───── Supplied data
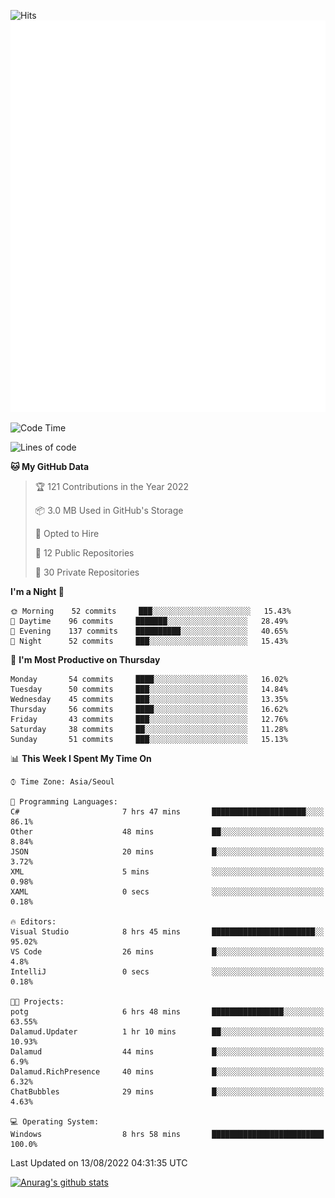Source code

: ![Hits](https://hits.seeyoufarm.com/api/count/incr/badge.svg?url=https%3A%2F%2Fgithub.com%2Fkokose1234&count_bg=%2379C83D&title_bg=%23555555&icon=apple.svg&icon_color=%23E7E7E7&title=hits&edge_flat=false)
<br/>
![Metrics](https://github.com/kokose1234/kokose1234/blob/main/github-metrics.svg)

<!--START_SECTION:waka-->
![Code Time](http://img.shields.io/badge/Code%20Time-664%20hrs%2014%20mins-blue)

![Lines of code](https://img.shields.io/badge/From%20Hello%20World%20I%27ve%20Written-936%20Thousand%20lines%20of%20code-blue)

**🐱 My GitHub Data** 

> 🏆 121 Contributions in the Year 2022
 > 
> 📦 3.0 MB Used in GitHub's Storage 
 > 
> 💼 Opted to Hire
 > 
> 📜 12 Public Repositories 
 > 
> 🔑 30 Private Repositories  
 > 
**I'm a Night 🦉** 

```text
🌞 Morning    52 commits     ███░░░░░░░░░░░░░░░░░░░░░░   15.43% 
🌆 Daytime    96 commits     ███████░░░░░░░░░░░░░░░░░░   28.49% 
🌃 Evening    137 commits    ██████████░░░░░░░░░░░░░░░   40.65% 
🌙 Night      52 commits     ███░░░░░░░░░░░░░░░░░░░░░░   15.43%

```
📅 **I'm Most Productive on Thursday** 

```text
Monday       54 commits     ████░░░░░░░░░░░░░░░░░░░░░   16.02% 
Tuesday      50 commits     ███░░░░░░░░░░░░░░░░░░░░░░   14.84% 
Wednesday    45 commits     ███░░░░░░░░░░░░░░░░░░░░░░   13.35% 
Thursday     56 commits     ████░░░░░░░░░░░░░░░░░░░░░   16.62% 
Friday       43 commits     ███░░░░░░░░░░░░░░░░░░░░░░   12.76% 
Saturday     38 commits     ██░░░░░░░░░░░░░░░░░░░░░░░   11.28% 
Sunday       51 commits     ███░░░░░░░░░░░░░░░░░░░░░░   15.13%

```


📊 **This Week I Spent My Time On** 

```text
⌚︎ Time Zone: Asia/Seoul

💬 Programming Languages: 
C#                       7 hrs 47 mins       █████████████████████░░░░   86.1% 
Other                    48 mins             ██░░░░░░░░░░░░░░░░░░░░░░░   8.84% 
JSON                     20 mins             █░░░░░░░░░░░░░░░░░░░░░░░░   3.72% 
XML                      5 mins              ░░░░░░░░░░░░░░░░░░░░░░░░░   0.98% 
XAML                     0 secs              ░░░░░░░░░░░░░░░░░░░░░░░░░   0.18%

🔥 Editors: 
Visual Studio            8 hrs 45 mins       ███████████████████████░░   95.02% 
VS Code                  26 mins             █░░░░░░░░░░░░░░░░░░░░░░░░   4.8% 
IntelliJ                 0 secs              ░░░░░░░░░░░░░░░░░░░░░░░░░   0.18%

🐱‍💻 Projects: 
potg                     6 hrs 48 mins       ████████████████░░░░░░░░░   63.55% 
Dalamud.Updater          1 hr 10 mins        ██░░░░░░░░░░░░░░░░░░░░░░░   10.93% 
Dalamud                  44 mins             █░░░░░░░░░░░░░░░░░░░░░░░░   6.9% 
Dalamud.RichPresence     40 mins             █░░░░░░░░░░░░░░░░░░░░░░░░   6.32% 
ChatBubbles              29 mins             █░░░░░░░░░░░░░░░░░░░░░░░░   4.63%

💻 Operating System: 
Windows                  8 hrs 58 mins       █████████████████████████   100.0%

```


 Last Updated on 13/08/2022 04:31:35 UTC
<!--END_SECTION:waka-->

[![Anurag's github stats](https://github-readme-stats.vercel.app/api?username=kokose1234&theme=dracula)](https://github.com/anuraghazra/github-readme-stats)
──────────
◆ Exercise prompt
Write out the entries above verbatim, without pictures.

◆ Written response
Source code

: ![Hits](https://hits.seeyoufarm.com/api/count/incr/badge.svg?url=https%3A%2F%2Fgithub.com%2Fkokose1234&count_bg=%2379C83D&title_bg=%23555555&icon=apple.svg&icon_color=%23E7E7E7&title=hits&edge_flat=false)
<br/>
![Metrics](https://github.com/kokose1234/kokose1234/blob/main/github-metrics.svg)

<!--START_SECTION:waka-->
![Code Time](http://img.shields.io/badge/Code%20Time-664%20hrs%2014%20mins-blue)

![Lines of code](https://img.shields.io/badge/From%20Hello%20World%20I%27ve%20Written-936%20Thousand%20lines%20of%20code-blue)

**🐱 My GitHub Data** 

> 🏆 121 Contributions in the Year 2022
 > 
> 📦 3.0 MB Used in GitHub's Storage 
 > 
> 💼 Opted to Hire
 > 
> 📜 12 Public Repositories 
 > 
> 🔑 30 Private Repositories  
 > 
**I'm a Night 🦉** 

```text
🌞 Morning    52 commits     ███░░░░░░░░░░░░░░░░░░░░░░   15.43% 
🌆 Daytime    96 commits     ███████░░░░░░░░░░░░░░░░░░   28.49% 
🌃 Evening    137 commits    ██████████░░░░░░░░░░░░░░░   40.65% 
🌙 Night      52 commits     ███░░░░░░░░░░░░░░░░░░░░░░   15.43%

```
📅 **I'm Most Productive on Thursday** 

```text
Monday       54 commits     ████░░░░░░░░░░░░░░░░░░░░░   16.02% 
Tuesday      50 commits     ███░░░░░░░░░░░░░░░░░░░░░░   14.84% 
Wednesday    45 commits     ███░░░░░░░░░░░░░░░░░░░░░░   13.35% 
Thursday     56 commits     ████░░░░░░░░░░░░░░░░░░░░░   16.62% 
Friday       43 commits     ███░░░░░░░░░░░░░░░░░░░░░░   12.76% 
Saturday     38 commits     ██░░░░░░░░░░░░░░░░░░░░░░░   11.28% 
Sunday       51 commits     ███░░░░░░░░░░░░░░░░░░░░░░   15.13%

```


📊 **This Week I Spent My Time On** 

```text
⌚︎ Time Zone: Asia/Seoul

💬 Programming Languages: 
C#                       7 hrs 47 mins       █████████████████████░░░░   86.1% 
Other                    48 mins             ██░░░░░░░░░░░░░░░░░░░░░░░   8.84% 
JSON                     20 mins             █░░░░░░░░░░░░░░░░░░░░░░░░   3.72% 
XML                      5 mins              ░░░░░░░░░░░░░░░░░░░░░░░░░   0.98% 
XAML                     0 secs              ░░░░░░░░░░░░░░░░░░░░░░░░░   0.18%

🔥 Editors: 
Visual Studio            8 hrs 45 mins       ███████████████████████░░   95.02% 
VS Code                  26 mins             █░░░░░░░░░░░░░░░░░░░░░░░░   4.8% 
IntelliJ                 0 secs              ░░░░░░░░░░░░░░░░░░░░░░░░░   0.18%

🐱‍💻 Projects: 
potg                     6 hrs 48 mins       ████████████████░░░░░░░░░   63.55% 
Dalamud.Updater          1 hr 10 mins        ██░░░░░░░░░░░░░░░░░░░░░░░   10.93% 
Dalamud                  44 mins             █░░░░░░░░░░░░░░░░░░░░░░░░   6.9% 
Dalamud.RichPresence     40 mins             █░░░░░░░░░░░░░░░░░░░░░░░░   6.32% 
ChatBubbles              29 mins             █░░░░░░░░░░░░░░░░░░░░░░░░   4.63%

💻 Operating System: 
Windows                  8 hrs 58 mins       █████████████████████████   100.0%

```


 Last Updated on 13/08/2022 04:31:35 UTC
<!--END_SECTION:waka-->

[![Anurag's github stats](https://github-readme-stats.vercel.app/api?username=kokose1234&theme=dracula)](https://github.com/anuraghazra/github-readme-stats)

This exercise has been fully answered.